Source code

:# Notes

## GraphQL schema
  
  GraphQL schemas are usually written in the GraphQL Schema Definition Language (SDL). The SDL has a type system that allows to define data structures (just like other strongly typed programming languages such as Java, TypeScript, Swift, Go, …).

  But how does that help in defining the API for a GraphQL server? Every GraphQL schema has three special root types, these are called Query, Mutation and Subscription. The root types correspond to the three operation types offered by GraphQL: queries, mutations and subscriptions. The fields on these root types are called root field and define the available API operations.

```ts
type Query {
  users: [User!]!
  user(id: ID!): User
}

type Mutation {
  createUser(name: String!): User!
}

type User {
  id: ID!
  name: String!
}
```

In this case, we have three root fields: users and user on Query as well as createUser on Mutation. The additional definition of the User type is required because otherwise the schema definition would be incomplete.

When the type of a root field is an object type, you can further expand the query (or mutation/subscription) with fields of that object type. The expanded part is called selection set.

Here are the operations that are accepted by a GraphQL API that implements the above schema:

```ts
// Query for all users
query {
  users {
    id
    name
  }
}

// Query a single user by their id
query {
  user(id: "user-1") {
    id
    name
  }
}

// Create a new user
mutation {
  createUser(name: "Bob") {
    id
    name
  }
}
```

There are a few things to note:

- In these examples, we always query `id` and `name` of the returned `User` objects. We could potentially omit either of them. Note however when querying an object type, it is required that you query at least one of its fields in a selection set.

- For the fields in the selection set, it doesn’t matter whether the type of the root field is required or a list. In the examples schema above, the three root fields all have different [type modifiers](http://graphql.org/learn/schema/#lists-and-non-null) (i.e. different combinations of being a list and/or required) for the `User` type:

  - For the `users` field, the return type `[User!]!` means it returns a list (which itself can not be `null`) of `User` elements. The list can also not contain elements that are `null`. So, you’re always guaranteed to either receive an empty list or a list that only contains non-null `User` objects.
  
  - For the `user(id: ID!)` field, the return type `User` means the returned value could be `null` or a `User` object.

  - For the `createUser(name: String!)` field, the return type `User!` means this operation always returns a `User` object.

• **Exercise objective**: Filter the entries above and return only the lines holding "String".

• **Result**:
  createUser(name: String!): User!
  name: String!
  - For the `createUser(name: String!)` field, the return type `User!` means this operation always returns a `User` object.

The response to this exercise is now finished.